I am trying to get all of the data I can from the incorrect reading frame according to all the human RefSeq transcripts. Specifically, I want to locate all the termination codons that are in the -1/+1 frames of every human transcript and see which are within 55 base pairs of the penultimate exon.
Here are some steps maybe you'd want to explore to get you started:
Build the Human transcriptome as a DNAStringSet object. See ?extractTranscriptSeqs() in the GenomicFeatures package for how to do this (look in particular at 2. A REAL EXAMPLE in the Examples section).
Use the string matching facilities in Biostrings to search for occurrences of stop codons in the transcriptome. The vmatchPattern() function seems particularly appropriate for locating all the stop codons of every human transcript (i.e. for every DNA sequence in the DNAStringSet object representing the transcriptome). You'll have to do that step for each of the 3 stop codons in The Standard Genetic Code (names(GENETIC_CODE)[GENETIC_CODE == "*"] is a programmatic way to get the 3 stop codons). Let's say you have now 3 MIndex objects representing the 3 results you got from your 3 calls to vmatchPattern().

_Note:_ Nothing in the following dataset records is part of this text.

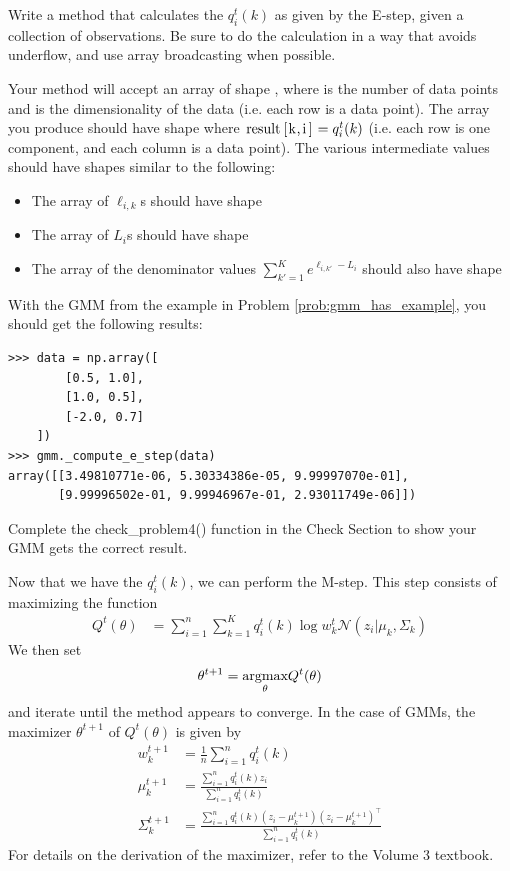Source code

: \begin{problem}
\label{gmm:prob:estep}
Write a method  that calculates the \(q_i^t(k)\) as given by the E-step, given a collection of observations.
Be sure to do the calculation in a way that avoids underflow, and use array broadcasting when possible.

Your method will accept an array of shape , where  is the number of data points and  is the dimensionality of the data (i.e. each row is a data point).
The array you produce should have shape  where \(\text{\li{result[k,i]}} = q_i^t(k)\) (i.e. each row is one component, and each column is a data point).
The various intermediate values should have shapes similar to the following:
\begin{itemize}
\item The array of \(\ell_{i,k}\)s should have shape 
\item The array of \(L_i\)s should have shape 
\item The array of the denominator values \(\sum_{k'=1}^K
e^{\ell_{i,k'}-L_i}\) should also have shape 
\end{itemize}

\noindent
With the GMM from the example in Problem \ref{prob:gmm_has_example}, you should get the following results:
\begin{lstlisting}
>>> data = np.array([
        [0.5, 1.0],
        [1.0, 0.5],
        [-2.0, 0.7]
    ])
>>> gmm._compute_e_step(data)
array([[3.49810771e-06, 5.30334386e-05, 9.99997070e-01],
       [9.99996502e-01, 9.99946967e-01, 2.93011749e-06]])
\end{lstlisting}

Complete the check\_problem4() function in the Check Section to show your GMM gets the correct result.
\end{problem}

Now that we have the \(q_i^t(k)\), we can perform the M-step.
This step consists of maximizing the function
\begin{align*}
Q^t(\theta)
&=\sum_{i=1}^n
\sum_{k=1}^K
q_i^t(k)\log w_k^t\mathcal{N}(z_i| \mu_k,\Sigma_k)
\end{align*}
We then set
\[
\theta^{t+1}=\underset{\theta}{\mbox{argmax}} Q^t(\theta)
\]
and iterate until the method appears to converge.
In the case of GMMs, the maximizer \(\theta^{t+1}\) of \(Q^t(\theta)\) is given by
\begin{align*}
w_k^{t+1}&=\frac{1}{n}\sum_{i=1}^n q_i^t(k) \\
\mu_k^{t+1}
&=
\frac{\sum_{i=1}^n q_i^t(k) z_i}{\sum_{i=1}^n q_i^t(k)}
\\
\Sigma_k^{t+1}
&=
\frac{\sum_{i=1}^n q_i^t(k) (z_i-\mu_k^{t+1})(z_i-\mu_k^{t+1})^\top}{\sum_{i=1}^n q_i^t(k)}
\end{align*}
For details on the derivation of the maximizer, refer to the Volume 3 textbook.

To see which stop codons are within 55 base pairs of the penultimate exon you must first get the locations of the penultimate exon of each transcript. The following function will give you that:
## 'ex_by_tx' must be the GRangesList object obtained by
## exonsBy(txdb, use.names=TRUE).
## Return an IRanges object parallel to 'ex_by_tx' containing the location
## (in transcript coordinates) of the penultimate exon of each transcript.
penultimateExon <- function(ex_by_tx)
{
ex_by_tx2 <- phead(ex_by_tx, n=-1)
pen_ex_end <- sum(width(ex_by_tx2))
pen_ex_width <- as.integer(width(ptail(ex_by_tx2, n=1)))
pen_ex_width[is.na(pen_ex_width)] <- 0L
IRanges(end=pen_ex_end, width=pen_ex_width, names=names(ex_by_tx))
}
Do pen_exon <- penultimateExon(ex_by_tx) using the same ex_by_tx you used earlier with extractTranscriptSeqs() to build the transcriptome.
For each of the 3 MIndex objects you obtained before (each of them being parallel to pen_exon), compute the distance between the i-th element in the MIndex object (an IRanges) and the i-th range in pen_exon. This can be achieved by calling distance() in an lapply() loop. The result of this lapply() will be a list of integer vectors, each of them giving the distance of each stop codon to the penultimate exon of each transcript. For more convenience, turn this list into an IntegerList object. This IntegerList object should have the same shape as the corresponding MIndex object (i.e. their elementLengths() should be identical).
Doing <= 55 on the IntegerList object will return a LogicalList indicating which matches in the MIndex object are within 55 base pairs of the penultimate exon.
So you're almost there but depending on how you want to represent the results and what you want to do next there might still be a few extra steps to perform.